━━━━━ SOURCE MATERIAL ━━━━━

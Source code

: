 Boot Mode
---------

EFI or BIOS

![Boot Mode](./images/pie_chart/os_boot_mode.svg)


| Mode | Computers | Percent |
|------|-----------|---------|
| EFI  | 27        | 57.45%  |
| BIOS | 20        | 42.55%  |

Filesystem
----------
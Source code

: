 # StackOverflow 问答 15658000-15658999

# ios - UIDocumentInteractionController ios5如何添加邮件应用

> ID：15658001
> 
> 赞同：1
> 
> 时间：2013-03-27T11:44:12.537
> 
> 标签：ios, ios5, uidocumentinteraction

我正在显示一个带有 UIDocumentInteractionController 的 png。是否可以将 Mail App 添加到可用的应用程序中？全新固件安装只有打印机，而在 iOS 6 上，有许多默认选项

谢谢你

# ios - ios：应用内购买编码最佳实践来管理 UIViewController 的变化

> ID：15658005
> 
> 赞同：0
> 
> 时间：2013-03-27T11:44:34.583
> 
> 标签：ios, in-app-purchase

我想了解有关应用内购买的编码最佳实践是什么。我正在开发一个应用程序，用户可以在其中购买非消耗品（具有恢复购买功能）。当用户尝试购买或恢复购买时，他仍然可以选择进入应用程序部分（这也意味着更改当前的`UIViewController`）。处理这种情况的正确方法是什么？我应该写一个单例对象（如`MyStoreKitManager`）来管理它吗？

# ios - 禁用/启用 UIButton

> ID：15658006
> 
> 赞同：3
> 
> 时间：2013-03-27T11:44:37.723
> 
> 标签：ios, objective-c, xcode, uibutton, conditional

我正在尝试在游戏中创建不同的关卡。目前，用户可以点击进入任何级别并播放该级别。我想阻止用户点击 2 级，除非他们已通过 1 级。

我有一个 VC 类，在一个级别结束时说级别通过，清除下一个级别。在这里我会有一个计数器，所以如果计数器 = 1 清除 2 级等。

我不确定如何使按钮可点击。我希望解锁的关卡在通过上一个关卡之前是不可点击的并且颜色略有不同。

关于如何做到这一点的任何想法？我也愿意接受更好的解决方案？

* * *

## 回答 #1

━━━━━

Select and copy every line of the listing with the word "Boot".

** ANSWER TO THIS PROBLEM **
: Boot Mode
![Boot Mode](./images/pie_chart/os_boot_mode.svg)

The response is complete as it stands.